Parágrafo único. Todo o poder emana do povo, que o exerce por meio de
representantes eleitos ou diretamente, nos termos desta Constituição.”
Outros exemplos de
Artigo 1º das respectivas Leis Básicas são:
Da China:
“A República Popular
da China é um Estado socialista subordinado à ditadura democrático-popular da
classe operária e assente na aliança dos operários e camponeses. - O sistema
socialista é o sistema básico da República Popular da china. É proibida a
sabotagem do sistema socialista por qualquer organização ou indivíduo.”
Do Irã, depois de um longo preâmbulo:
“A forma de governo do Irã é a de uma República
Islâmica, endossada pelo povo do Irã com base em sua crença de longa data na
soberania da verdade e na justiça corânica, no referendo de Farwardîn 9 e 10 no
ano de 1358 do calendário islâmico solar, correspondendo a Jamadial-'Awwal 1 e
2 no ano de 1399 do calendário islâmico lunar [29 e 30 de março de 1979],
através do voto afirmativo de uma maioria de 98,2% dos eleitores elegíveis,
realizada após a vitoriosa Revolução Islâmica liderada pelo eminente marji'
altaqlid, Ayatullah al-'Uzma Imam Khumayni.”

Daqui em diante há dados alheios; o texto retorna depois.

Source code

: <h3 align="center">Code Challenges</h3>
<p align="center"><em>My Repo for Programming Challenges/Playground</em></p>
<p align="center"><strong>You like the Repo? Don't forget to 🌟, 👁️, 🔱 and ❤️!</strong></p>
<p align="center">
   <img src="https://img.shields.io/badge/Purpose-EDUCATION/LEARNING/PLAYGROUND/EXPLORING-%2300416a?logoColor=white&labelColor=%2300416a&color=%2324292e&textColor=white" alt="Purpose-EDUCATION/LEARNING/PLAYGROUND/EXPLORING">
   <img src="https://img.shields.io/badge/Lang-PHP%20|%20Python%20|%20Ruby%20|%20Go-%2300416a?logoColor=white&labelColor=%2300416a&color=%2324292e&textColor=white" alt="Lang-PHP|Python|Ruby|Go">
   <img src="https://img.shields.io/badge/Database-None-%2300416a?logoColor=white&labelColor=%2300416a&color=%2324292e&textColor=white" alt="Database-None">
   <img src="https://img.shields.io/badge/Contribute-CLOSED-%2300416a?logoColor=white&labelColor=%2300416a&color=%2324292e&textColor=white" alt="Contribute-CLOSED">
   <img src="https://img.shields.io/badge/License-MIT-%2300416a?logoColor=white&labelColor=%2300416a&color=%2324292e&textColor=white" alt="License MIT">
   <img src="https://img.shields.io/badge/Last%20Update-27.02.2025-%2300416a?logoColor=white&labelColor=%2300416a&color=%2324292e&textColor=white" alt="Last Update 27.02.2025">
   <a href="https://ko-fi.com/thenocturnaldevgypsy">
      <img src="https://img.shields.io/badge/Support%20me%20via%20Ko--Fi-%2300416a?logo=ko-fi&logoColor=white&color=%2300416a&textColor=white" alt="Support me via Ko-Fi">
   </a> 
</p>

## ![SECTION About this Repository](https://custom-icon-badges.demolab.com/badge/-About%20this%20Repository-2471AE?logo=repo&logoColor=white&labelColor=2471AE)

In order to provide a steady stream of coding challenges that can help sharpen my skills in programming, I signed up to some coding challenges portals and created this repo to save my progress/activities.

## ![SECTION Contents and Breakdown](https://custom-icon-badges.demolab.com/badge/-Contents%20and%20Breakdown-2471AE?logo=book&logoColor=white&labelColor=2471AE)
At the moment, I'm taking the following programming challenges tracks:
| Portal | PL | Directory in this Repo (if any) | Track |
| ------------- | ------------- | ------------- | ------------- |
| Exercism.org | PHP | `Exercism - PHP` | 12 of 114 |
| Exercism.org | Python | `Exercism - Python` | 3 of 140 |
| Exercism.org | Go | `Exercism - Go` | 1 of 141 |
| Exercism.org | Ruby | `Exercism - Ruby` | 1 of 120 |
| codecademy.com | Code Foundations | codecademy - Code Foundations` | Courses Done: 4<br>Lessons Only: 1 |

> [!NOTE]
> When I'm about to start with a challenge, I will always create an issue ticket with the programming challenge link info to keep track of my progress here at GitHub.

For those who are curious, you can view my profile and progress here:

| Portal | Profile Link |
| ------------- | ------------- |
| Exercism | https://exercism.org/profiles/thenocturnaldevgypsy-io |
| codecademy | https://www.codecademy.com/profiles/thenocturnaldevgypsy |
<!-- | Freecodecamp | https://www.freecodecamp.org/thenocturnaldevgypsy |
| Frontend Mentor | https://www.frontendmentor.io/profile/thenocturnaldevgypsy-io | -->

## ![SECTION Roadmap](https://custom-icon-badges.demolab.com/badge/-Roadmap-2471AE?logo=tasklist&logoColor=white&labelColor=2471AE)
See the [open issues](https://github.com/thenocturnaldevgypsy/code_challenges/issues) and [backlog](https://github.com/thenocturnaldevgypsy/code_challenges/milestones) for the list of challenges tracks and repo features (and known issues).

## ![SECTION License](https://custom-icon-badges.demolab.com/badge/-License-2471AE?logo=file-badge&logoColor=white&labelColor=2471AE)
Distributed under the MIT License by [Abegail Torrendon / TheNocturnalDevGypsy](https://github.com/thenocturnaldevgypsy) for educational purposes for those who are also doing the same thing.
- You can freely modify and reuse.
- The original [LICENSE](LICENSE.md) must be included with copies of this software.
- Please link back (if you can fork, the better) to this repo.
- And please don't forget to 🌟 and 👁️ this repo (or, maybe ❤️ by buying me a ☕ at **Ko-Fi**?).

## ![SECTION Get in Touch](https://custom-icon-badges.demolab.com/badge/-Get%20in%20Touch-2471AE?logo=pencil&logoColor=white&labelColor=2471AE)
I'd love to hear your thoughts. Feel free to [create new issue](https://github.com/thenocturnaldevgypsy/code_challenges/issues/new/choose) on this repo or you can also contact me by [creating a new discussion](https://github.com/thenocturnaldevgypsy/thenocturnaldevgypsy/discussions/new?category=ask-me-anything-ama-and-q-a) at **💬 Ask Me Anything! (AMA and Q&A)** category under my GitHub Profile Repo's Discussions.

Da África do Sul, de 1996,
revisada em 2012:
“A República da África do Sul é um estado
soberano e democrático fundado nos seguintes valores: - a dignidade humana e o avanço dos direitos e
liberdades humanas. – Não-racismo e não-sexismo. – Supremacia da Constituição e
do Estado de Direito. – Sufrágio universal de adultos, uma lista nacional de
eleitores, eleições regulares e um sistema multipartidário de governo
democrático, para garantir a responsabilização, a capacidade de resposta e de
abertura.”
Da Alemanha, de 1949:
“A dignidade humana é inviolável. Respeitá-la e protegê-la é obrigação de todo poder estatal. O povo alemão, portanto,
professa direitos humanos invioláveis e inalienáveis como base de toda
comunidade humana, de paz e justiça no mundo.”
Diferentes povos,
diferentes histórias, diferentes culturas, diferentes religiões, diferentes
costumes, diferentes princípios de organização das sociedades, todos, porém, em
busca de bem-estar e felicidade.
A teoria é perfeita, a prática nem tanto. O dia a dia está aí pra nós mostrar como se esquece e corrompe os princípios constitucionais. Em todos os cantos do mundo.